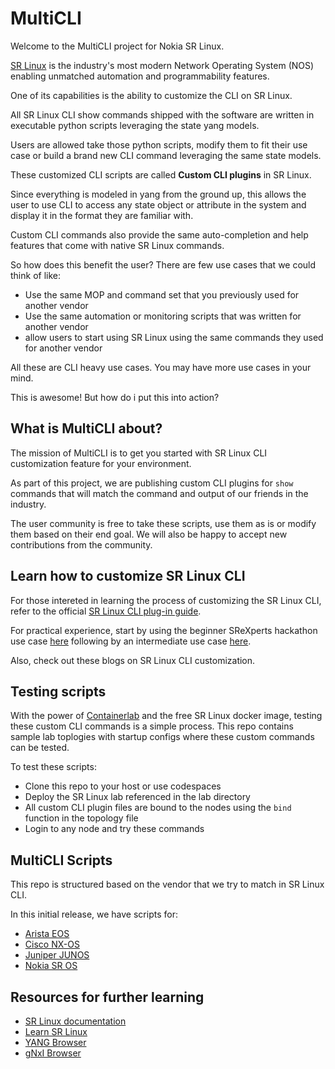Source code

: # MultiCLI

Welcome to the MultiCLI project for Nokia SR Linux.

[SR Linux](https://learn.srlinux.dev/) is the industry's most modern Network Operating System (NOS) enabling unmatched automation and programmability features.

One of its capabilities is the ability to customize the CLI on SR Linux.

All SR Linux CLI show commands shipped with the software are written in executable python scripts leveraging the state yang models.

Users are allowed take those python scripts, modify them to fit their use case or build a brand new CLI command leveraging the same state models.

These customized CLI scripts are called **Custom CLI plugins** in SR Linux.

Since everything is modeled in yang from the ground up, this allows the user to use CLI to access any state object or attribute in the system and display it in the format they are familiar with.

Custom CLI commands also provide the same auto-completion and help features that come with native SR Linux commands.

So how does this benefit the user? There are few use cases that we could think of like:
- Use the same MOP and command set that you previously used for another vendor
- Use the same automation or monitoring scripts that was written for another vendor
- allow users to start using SR Linux using the same commands they used for another vendor

All these are CLI heavy use cases. You may have more use cases in your mind.

This is awesome! But how do i put this into action?

## What is MultiCLI about?

The mission of MultiCLI is to get you started with SR Linux CLI customization feature for your environment.

As part of this project, we are publishing custom CLI plugins for `show` commands that will match the command and output of our friends in the industry.

The user community is free to take these scripts, use them as is or modify them based on their end goal. We will also be happy to accept new contributions from the community.

## Learn how to customize SR Linux CLI

For those intereted in learning the process of customizing the SR Linux CLI, refer to the official [SR Linux CLI plug-in guide](https://documentation.nokia.com/srlinux/24-10/title/cli_plugin.html).

For practical experience, start by using the beginner SReXperts hackathon use case [here](https://github.com/nokia/SReXperts/tree/main/hackathon/activities/srlinux-i-cli-plugin-show-version) following by an intermediate use case [here](https://github.com/nokia/SReXperts/tree/main/hackathon/activities/srlinux-i-custom-cli).

Also, check out these blogs on SR Linux CLI customization.

## Testing scripts

With the power of [Containerlab](https://containerlab.dev/) and the free SR Linux docker image, testing these custom CLI commands is a simple process. This repo contains sample lab toplogies with startup configs where these custom commands can be tested.

To test these scripts:
- Clone this repo to your host or use codespaces
- Deploy the SR Linux lab referenced in the lab directory
- All custom CLI plugin files are bound to the nodes using the `bind` function in the topology file
- Login to any node and try these commands

## MultiCLI Scripts

This repo is structured based on the vendor that we try to match in SR Linux CLI.

In this initial release, we have scripts for:

- [Arista EOS](Arista/)
- [Cisco NX-OS]()
- [Juniper JUNOS]()
- [Nokia SR OS]()

## Resources for further learning

* [SR Linux documentation](https://documentation.nokia.com/srlinux/)
* [Learn SR Linux](https://learn.srlinux.dev/)
* [YANG Browser](https://yang.srlinux.dev/)
* [gNxI Browser](https://gnxi.srlinux.dev/)
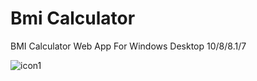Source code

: # Bmi Calculator
BMI Calculator Web App For Windows Desktop 10/8/8.1/7


![icon1](https://user-images.githubusercontent.com/29756632/115991923-88bcc380-a5e8-11eb-8f1e-f0dad84ec507.png)

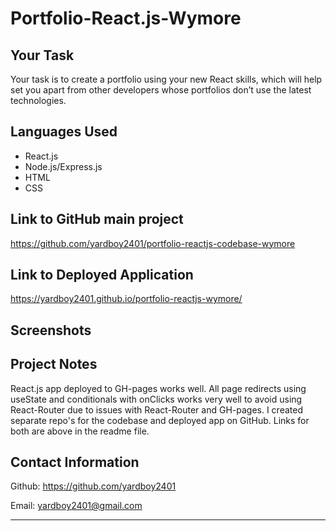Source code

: # Portfolio-React.js-Wymore

## Your Task
Your task is to create a portfolio using your new React skills, which will help set you apart from other developers whose portfolios don’t use the latest technologies. 

## Languages Used
- React.js
- Node.js/Express.js
- HTML
- CSS

## Link to GitHub main project
https://github.com/yardboy2401/portfolio-reactjs-codebase-wymore

## Link to Deployed Application
https://yardboy2401.github.io/portfolio-reactjs-wymore/

## Screenshots

## Project Notes
React.js app deployed to GH-pages works well. All page redirects using useState and conditionals with onClicks works very well to avoid using React-Router due to issues with React-Router and GH-pages. I created separate repo's for the codebase and deployed app on GitHub. Links for both are above in the readme file.

## Contact Information 
Github: https://github.com/yardboy2401

Email: yardboy2401@gmail.com

- - - -

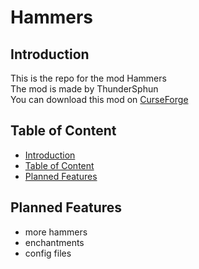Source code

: # Hammers
## Introduction
This is the repo for the mod Hammers  
The mod is made by ThunderSphun  
You can download this mod on [CurseForge](https://www.curseforge.com/minecraft/mc-mods/thundersphuns-hammers)

## Table of Content
- [Introduction](#introduction)
- [Table of Content](#table-of-content)
- [Planned Features](#Planned-Features)

## Planned Features
- more hammers
- enchantments
- config files
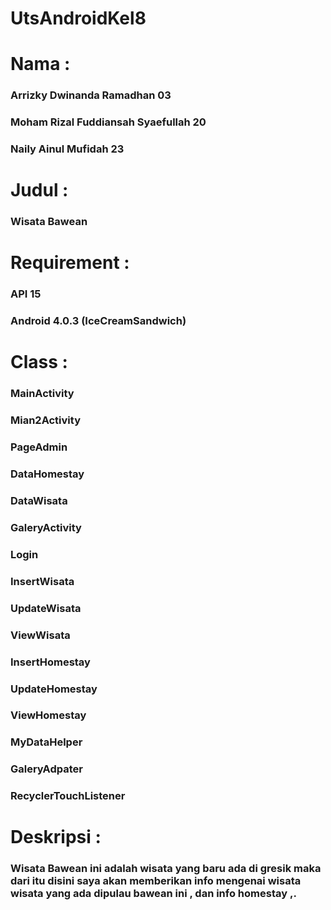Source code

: # UtsAndroidKel8
# Nama :
### Arrizky Dwinanda Ramadhan 03
### Moham Rizal Fuddiansah Syaefullah 20
### Naily Ainul Mufidah 23
# Judul : 
### Wisata Bawean
# Requirement :
### API 15 
### Android 4.0.3 (IceCreamSandwich)
# Class :
### MainActivity
### Mian2Activity
### PageAdmin
### DataHomestay
### DataWisata
### GaleryActivity
### Login
### InsertWisata
### UpdateWisata
### ViewWisata
### InsertHomestay
### UpdateHomestay
### ViewHomestay
### MyDataHelper
### GaleryAdpater
### RecyclerTouchListener
# Deskripsi :
### Wisata Bawean ini adalah wisata yang baru ada di gresik maka dari itu disini saya akan memberikan info mengenai wisata wisata yang ada dipulau bawean ini , dan info homestay ,.
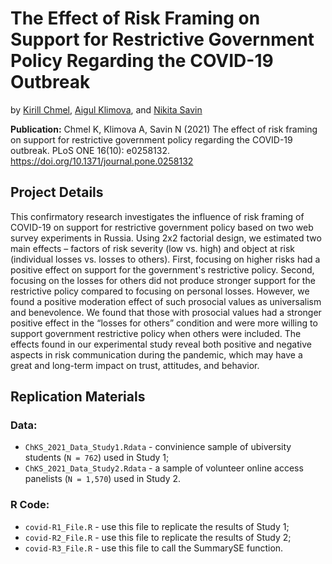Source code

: # The Effect of Risk Framing on Support for Restrictive Government Policy Regarding the COVID-19 Outbreak

by [Kirill Chmel](https://www.hse.ru/en/staff/kirill.chmel), [Aigul Klimova](https://www.hse.ru/en/staff/klimova), and [Nikita Savin](https://www.hse.ru/en/org/persons/14291998)

**Publication:** Chmel K, Klimova A, Savin N (2021) The effect of risk framing on support for restrictive government policy regarding the COVID-19 outbreak. PLoS ONE 16(10): e0258132. https://doi.org/10.1371/journal.pone.0258132

## Project Details

This confirmatory research investigates the influence of risk framing of COVID-19 on support for restrictive government policy based on two web survey experiments in Russia. Using 2x2 factorial design, we estimated two main effects – factors of risk severity (low vs. high) and object at risk (individual losses vs. losses to others). First, focusing on higher risks had a positive effect on support for the government's restrictive policy. Second, focusing on the losses for others did not produce stronger support for the restrictive policy compared to focusing on personal losses. However, we found a positive moderation effect of such prosocial values as universalism and benevolence. We found that those with prosocial values had a stronger positive effect in the “losses for others” condition and were more willing to support government restrictive policy when others were included. The effects found in our experimental study reveal both positive and negative aspects in risk communication during the pandemic, which may have a great and long-term impact on trust, attitudes, and behavior.

## Replication Materials

### Data:
- `ChKS_2021_Data_Study1.Rdata` - convinience sample of ubiversity students (`N = 762`) used in Study 1;
- `ChKS_2021_Data_Study2.Rdata` - a sample of volunteer online access panelists (`N = 1,570`) used in Study 2.

### R Code:
- `covid-R1_File.R` - use this file to replicate the results of Study 1;
- `covid-R2_File.R` - use this file to replicate the results of Study 2;
- `covid-R3_File.R` - use this file to call the SummarySE function.
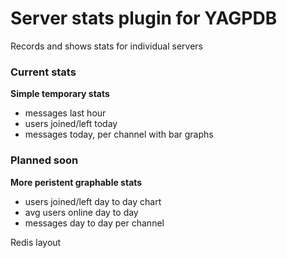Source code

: # Server stats plugin for YAGPDB

Records and shows stats for individual servers

### Current stats

**Simple temporary stats**

 - messages last hour
 - users joined/left today
 - messages today, per channel with bar graphs

### Planned soon

**More peristent graphable stats**

 - users joined/left day to day chart
 - avg users online day to day
 - messages day to day per channel


Redis layout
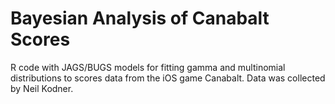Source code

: # Bayesian Analysis of Canabalt Scores
R code with JAGS/BUGS models for fitting gamma and multinomial distributions
to scores data from the iOS game Canabalt. Data was collected by Neil Kodner.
══════
### Your objective
Pull out all lines from the entries above that include the word "results".

### Exercise result
- `covid-R1_File.R` - use this file to replicate the results of Study 1;
- `covid-R2_File.R` - use this file to replicate the results of Study 2;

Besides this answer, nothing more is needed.